◇秋季東京都高校野球大会2回戦◇明大八王子6-3明星(延長11回)◇スリーボンドスタジアム八王子◇13日

 国士舘の監督としてセンバツで4強2回などの実績を残している永田 昌弘が今年、明星の監督に就任した。しかし春季大会は1回戦でコールド負け。夏は聖パウロ学園に善戦したものの初戦で敗退した。秋は1次予選を突破し、夏勝てなかった聖パウロ学園を破り、2回戦に進出した。「選手に勝ちたいという気持ちが出てきました」と永田監督も手ごたえを感じる。明大八王子との一戦も、そんな明星の成長を感じさせる試合になった。

 試合は初回に両チーム1点ずつを挙げたが、3回表に明大八王子が一死満塁から先発投手でもある3番・上原 和玖(2年)の左前適時安打と4番・松井 悠真外野手(1年)の押し出しで明大八王子が2点リードして試合を優位に進めた。

 けれども粘る明星は5回裏に1点、6回裏にも1点を入れ同点に追いつく。7回裏にも安打2本でチャンスを作るが、明大八王子のサブマリン投手、上原の素早い牽制で2人とも刺されてアウトになる。

 しかし永田監督に鍛えられた明星の守備もしっかりしている。特に捕手の坂野 凌介(2年)は7回表に二盗を阻止したのに続き、8回表には2度も二盗を阻止し、明大八王子の得点を許さない。バッテリーを中心とした守りの固さは、やはり永田野球である。明大八王子の椙原 貴文監督は、敬意をこめて「(永田監督とは)やりたくないですね」と語る。

 試合は3-3のまま、無死一、二塁から始まる延長戦のタイブレークに突入した。10回表明大八王子はこの回先頭の6番・村田 晃毅捕手(2年)が送りバントができないまま三振に倒れ、続く7番・村松 凛太朗内野手(1年)の中飛で、飛び出していた二塁走者が刺され、併殺。
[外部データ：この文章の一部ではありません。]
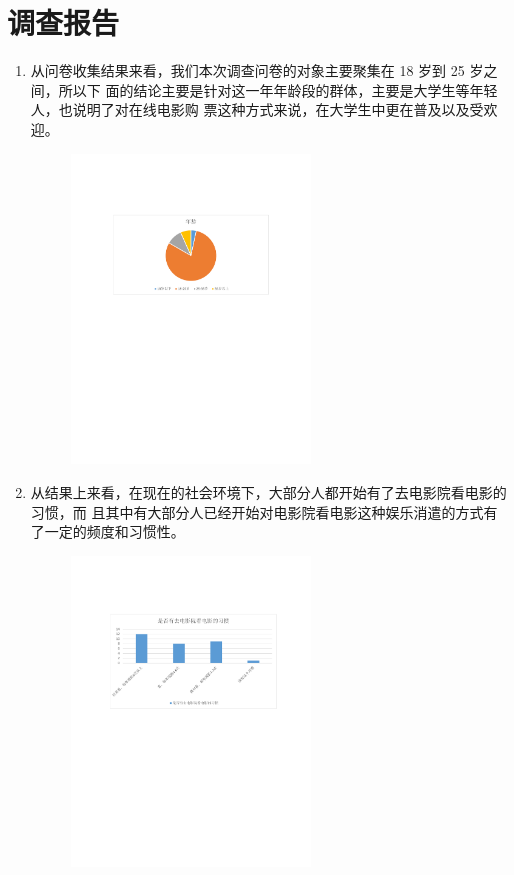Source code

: \documentclass[a4paper]{article}
\begin{document}
\section{调查报告}
\begin{enumerate}
  \item 从问卷收集结果来看，我们本次调查问卷的对象主要聚集在 18 岁到 25 岁之间，所以下
面的结论主要是针对这一年年龄段的群体，主要是大学生等年轻人，也说明了对在线电影购
票这种方式来说，在大学生中更在普及以及受欢迎。
\begin{figure}[H]
  \centering
  \includegraphics[width=0.6\textwidth]{figure/1.pdf}
\end{figure}
  \item 从结果上来看，在现在的社会环境下，大部分人都开始有了去电影院看电影的习惯，而
且其中有大部分人已经开始对电影院看电影这种娱乐消遣的方式有了一定的频度和习惯性。
\begin{figure}[H]
  \centering
  \includegraphics[width=0.6\textwidth]{figure/2.pdf}

\end{figure}
\end{enumerate}
\end{document}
明大八王子としては、最悪の展開になった。

 その裏明星は先発投手として力投してきた5番の寺澤 拓実(2年)がしっかり送ったものの、後続が打ち取られ、得点を挙げることができない。

 7回表に打者3人に対してマウンドを佐藤 友俐(2年)に譲り、一塁に入ったことがあるものの、実質的に1人で投げていた明星のエース、左腕の寺澤は、10回が終わった時点で球数が150を超えており、限界に達していた。

 11回表明大八王子は、8番・入江 峻輔内野手(2年)がしっかりバントで送り一死二、三塁とし、代打に志村 駿麿内野手(2年)を代打で送る。志村はもともと二塁手などで試合に出ていたが、1次予選を前に足を痛め控えに回っていた。志村にとって代打は初めてという。それでも「ここまで数多くのチャンスがありながらものにできなかったので、自分が決めるという思いでした」と志村は語る。そしてファーストストライクを打とうという、考え通りに、1ボールの後の、スライダーを叩くと打球は左中間を抜け、2人の走者が生還。志村も三塁まで進む三塁打になった。さらに2番・佐野 孝太外野手(2年)の左前安打で志村も還り、明大八王子はこの回3点を挙げた。

 その裏、明大八王子はエースの上原が無失点に抑え、延長11回タイブレークの激闘を制した。完投した上原の球数は154。なかなか勝ち切れず苦しいマウンドになったが、気持ちを切らさず丁寧に投げ切った。この好投に椙原監督も、「今日はほめたい。よく投げました」と語った。そして「負けゲームを拾わせてもらいました。こういう勝利は非常に大きい」と語った。明大八王子は、3回戦は堀越と対戦する。明大八王子としては、この勝利の勢いを大切にしたいところだ。

 明星は勝利こそ逃したものの、永田監督も成長の手ごたえを感じる戦いだった。ただ「ここ一番で開き直れない」と永田監督は言う。それでも明星は、名監督の下で、急速に力を付けていることは間違いない。